Google’s new space at Pier 57 serves as an addition to the company’s growing Chelsea campus. The linear, water-bound peninsula provides an array of solo and group, interior and exterior, social and interactive workplace and meeting spaces, as well as 50,000 square feet of dynamic public spaces for education, art, and dining. Originally built in 1952 as a cargo storage facility for The Grace Line steamship company, Pier 57 was once the largest dock building ever constructed in New York. The 900-foot-long Art Deco structure is supported by three enormous buoyant caissons anchored permanently below the water line. Through the adaptive reuse of the historic core and shell, a 300-foot-long ramp that once provided vehicular access now welcomes visitors with an interactive inclined walkway traversable by foot or by a motorized, cubic glass "inclinator." A double-height Visitor Landing is capped by a grid of 54 conical skylights, each aperture oriented in a unique direction to accommodate existing infrastructure.

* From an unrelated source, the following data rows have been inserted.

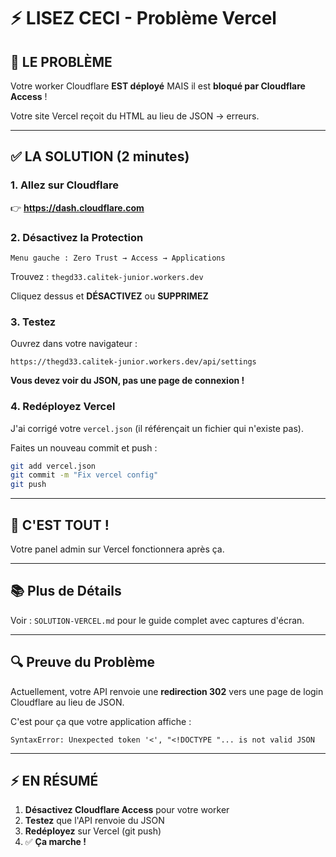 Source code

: # ⚡ LISEZ CECI - Problème Vercel

## 🎯 LE PROBLÈME

Votre worker Cloudflare **EST déployé** MAIS il est **bloqué par Cloudflare Access** !

Votre site Vercel reçoit du HTML au lieu de JSON → erreurs.

---

## ✅ LA SOLUTION (2 minutes)

### 1. Allez sur Cloudflare

👉 **https://dash.cloudflare.com**

### 2. Désactivez la Protection

```
Menu gauche : Zero Trust → Access → Applications
```

Trouvez : `thegd33.calitek-junior.workers.dev`

Cliquez dessus et **DÉSACTIVEZ** ou **SUPPRIMEZ**

### 3. Testez

Ouvrez dans votre navigateur :
```
https://thegd33.calitek-junior.workers.dev/api/settings
```

**Vous devez voir du JSON, pas une page de connexion !**

### 4. Redéployez Vercel

J'ai corrigé votre `vercel.json` (il référençait un fichier qui n'existe pas).

Faites un nouveau commit et push :

```bash
git add vercel.json
git commit -m "Fix vercel config"
git push
```

---

## 🎉 C'EST TOUT !

Votre panel admin sur Vercel fonctionnera après ça.

---

## 📚 Plus de Détails

Voir : `SOLUTION-VERCEL.md` pour le guide complet avec captures d'écran.

---

## 🔍 Preuve du Problème

Actuellement, votre API renvoie une **redirection 302** vers une page de login Cloudflare au lieu de JSON.

C'est pour ça que votre application affiche :
```
SyntaxError: Unexpected token '<', "<!DOCTYPE "... is not valid JSON
```

---

## ⚡ EN RÉSUMÉ

1. **Désactivez Cloudflare Access** pour votre worker
2. **Testez** que l'API renvoie du JSON
3. **Redéployez** sur Vercel (git push)
4. ✅ **Ça marche !**
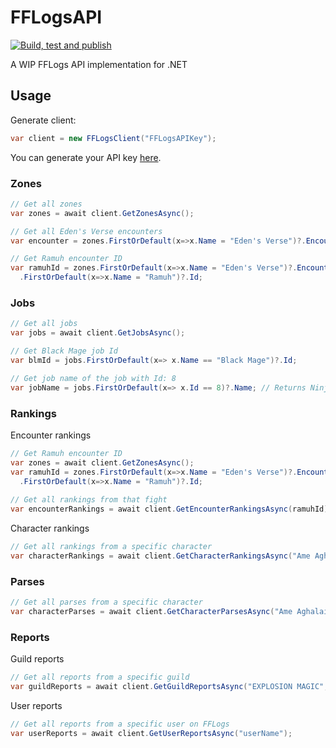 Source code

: # FFLogsAPI
[![Build, test and publish](https://github.com/Shiroifuyu/FFLogsAPI/actions/workflows/dotnet.yml/badge.svg)](https://github.com/Shiroifuyu/FFLogsAPI/actions/workflows/dotnet.yml)

A WIP FFLogs API implementation for .NET

## Usage
Generate client:
```csharp
var client = new FFLogsClient("FFLogsAPIKey");
```
You can generate your API key [here](https://www.fflogs.com/profile).

### Zones
```csharp
// Get all zones
var zones = await client.GetZonesAsync();

// Get all Eden's Verse encounters
var encounter = zones.FirstOrDefault(x=>x.Name = "Eden's Verse")?.Encounters;

// Get Ramuh encounter ID
var ramuhId = zones.FirstOrDefault(x=>x.Name = "Eden's Verse")?.Encounters
  .FirstOrDefault(x=>x.Name = "Ramuh")?.Id;
```
### Jobs
```csharp
// Get all jobs
var jobs = await client.GetJobsAsync();

// Get Black Mage job Id
var blmId = jobs.FirstOrDefault(x=> x.Name == "Black Mage")?.Id;

// Get job name of the job with Id: 8
var jobName = jobs.FirstOrDefault(x=> x.Id == 8)?.Name; // Returns Ninja
```

### Rankings
Encounter rankings
```csharp
// Get Ramuh encounter ID
var zones = await client.GetZonesAsync();
var ramuhId = zones.FirstOrDefault(x=>x.Name = "Eden's Verse")?.Encounters
  .FirstOrDefault(x=>x.Name = "Ramuh")?.Id;
  
// Get all rankings from that fight
var encounterRankings = await client.GetEncounterRankingsAsync(ramuhId);
```
Character rankings
```csharp
// Get all rankings from a specific character
var characterRankings = await client.GetCharacterRankingsAsync("Ame Aghalair", Server.Europe.Chaos.Ragnarok);
```

### Parses
```csharp
// Get all parses from a specific character
var characterParses = await client.GetCharacterParsesAsync("Ame Aghalair", Server.Europe.Chaos.Ragnarok);
```

### Reports
Guild reports
```csharp
// Get all reports from a specific guild
var guildReports = await client.GetGuildReportsAsync("EXPLOSION MAGIC", Server.Europe.Chaos.Cerberus);
```
User reports
```csharp
// Get all reports from a specific user on FFLogs
var userReports = await client.GetUserReportsAsync("userName");
```
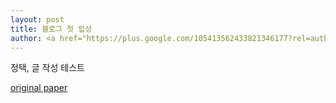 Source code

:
 ```yaml
---
layout: post
title: 블로그 첫 입성
author: <a href="https://plus.google.com/105413562433821346177?rel=author">홍정택</a>
---
```

정택, 글 작성 테스트

[original paper](http://www.nature.com/doifinder/10.1038/srep02971)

The Google workspace spans three floors with a lattice of lounges, circulation, spontaneous working and meeting places, and a café. Large assembly and retreat spaces employ innovative technologies to achieve maximum programming versatility. An expansive dining terrace features twenty reconfigurable robotic planters guided on tracks and mechanically operated with mobile power, data, and irrigation systems.
Situated at the western end of the pier, Horizon Hall, a theatrical black box, achieves multiple spatial arrangements through the use of a retractable seating system, a custom pop-up jumbotron, spatial volumetric projection, dynamic robotic cameras, as well as industrial-scale hangar bifold doors that transform the space from an acoustically performative, light- and view-controlled silo to an open, multipurpose area with a panoramic view.